I am a sucker for bargain books. Send me to Barnes & Noble with a $20 gift card, and it’ll take me a couple hours to decide which new books to claim as my own. A couple of weeks ago, I picked up Nigella Kitchen by Nigella Lawson for nine bucks! The next day was a lazy rainy Saturday and I got to spend a few hours reading through all her tips and amazing recipes. Here’s the first one I tried.
This recipe is from Nigella Kitchen.
A few omissions made, noted below.
Chinatown Chicken Salad
2 oz (about 12) wonton wrappers (or handful of tortilla chips)
vegetable oil (for frying wontons) – I used peanut oil
If you’re using the wonton wrappers, begin by heating about 1/2 in oil in a frying pan.
Once the oil is hot, peel off the papery wrappers from the pack and add them, in batches of 3-4 at a time, to the pan. Be careful, they need just a few seconds a side to turn golden and will continue to darken as you remove them to a cookie sheet lined with some paper towels.
Continue cooking the wonton wrappers in batches until you have a baking sheet full of crisp golden squares. Let cool a little, while you get on with the salad they are to adorn.
1 red or green chili, seeded and finely chopped – I used a jalapeno
2 tsp fresh gingerroot
4 tsp lime juice or rice vinegar – I used lime juice
3 tblsp soy sauce
splash sesame oil
1/2 tsp sugar
Mix the dressing ingredients in a jug or screw top jar, stirring together or shaking, to mix.
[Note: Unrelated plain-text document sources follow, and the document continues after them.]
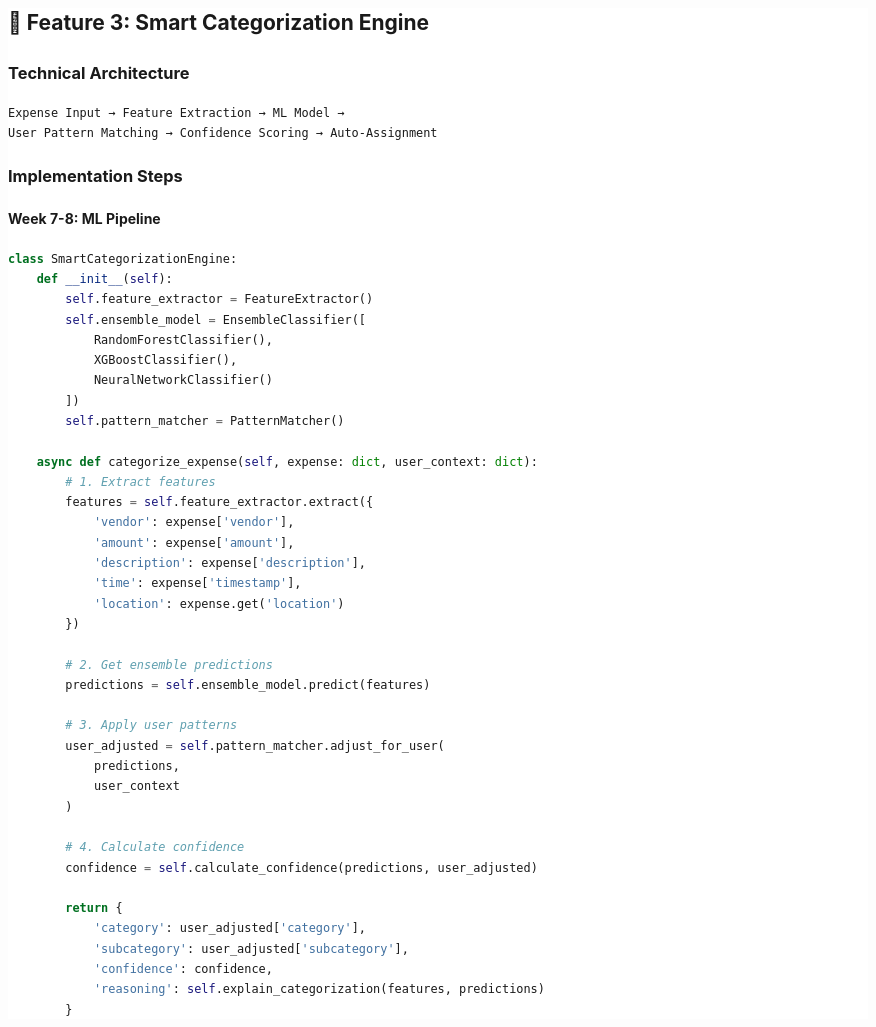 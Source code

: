 ## 🎯 Feature 3: Smart Categorization Engine

### Technical Architecture
```
Expense Input → Feature Extraction → ML Model → 
User Pattern Matching → Confidence Scoring → Auto-Assignment
```

### Implementation Steps

#### Week 7-8: ML Pipeline
```python
class SmartCategorizationEngine:
    def __init__(self):
        self.feature_extractor = FeatureExtractor()
        self.ensemble_model = EnsembleClassifier([
            RandomForestClassifier(),
            XGBoostClassifier(),
            NeuralNetworkClassifier()
        ])
        self.pattern_matcher = PatternMatcher()
        
    async def categorize_expense(self, expense: dict, user_context: dict):
        # 1. Extract features
        features = self.feature_extractor.extract({
            'vendor': expense['vendor'],
            'amount': expense['amount'],
            'description': expense['description'],
            'time': expense['timestamp'],
            'location': expense.get('location')
        })
        
        # 2. Get ensemble predictions
        predictions = self.ensemble_model.predict(features)
        
        # 3. Apply user patterns
        user_adjusted = self.pattern_matcher.adjust_for_user(
            predictions, 
            user_context
        )
        
        # 4. Calculate confidence
        confidence = self.calculate_confidence(predictions, user_adjusted)
        
        return {
            'category': user_adjusted['category'],
            'subcategory': user_adjusted['subcategory'],
            'confidence': confidence,
            'reasoning': self.explain_categorization(features, predictions)
        }
```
1/2 c salted peanuts (chopped if desired)
1 head iceburg lettuce, shredded
1 1/2 c (6 oz) bean sprouts – the supermarket was out of sprouts 😦
4 scallions, cut into thirds and julienned
1 red bell pepper, seeded and cut inot fine strips
4 c shredded chicken
handful fresh chopped cilantro, for serving – I left this out
In a large bowl, toss together the peanuts, lettuce, bean sprouts, scallions, red bell pepper and shredded cold chicken.
Add half the cooled wonton wrappers or tortilla chips (if using), breaking them into pieces into the bowl, then dress the salad, tossing again to mix before adding the other half of the crispy wonton wrappers and the chopped cilantro, sprinkling both on top. Serve at once.
This is a restaurant style salad, so good. Because it was just the two of us, I dressed the salads as I served them. In the future, I’d also wait to stir in the peanuts and wonton wrappers so any leftovers wouldn’t get soggy. And this dressing is good enough to make and just keep on hand all the time.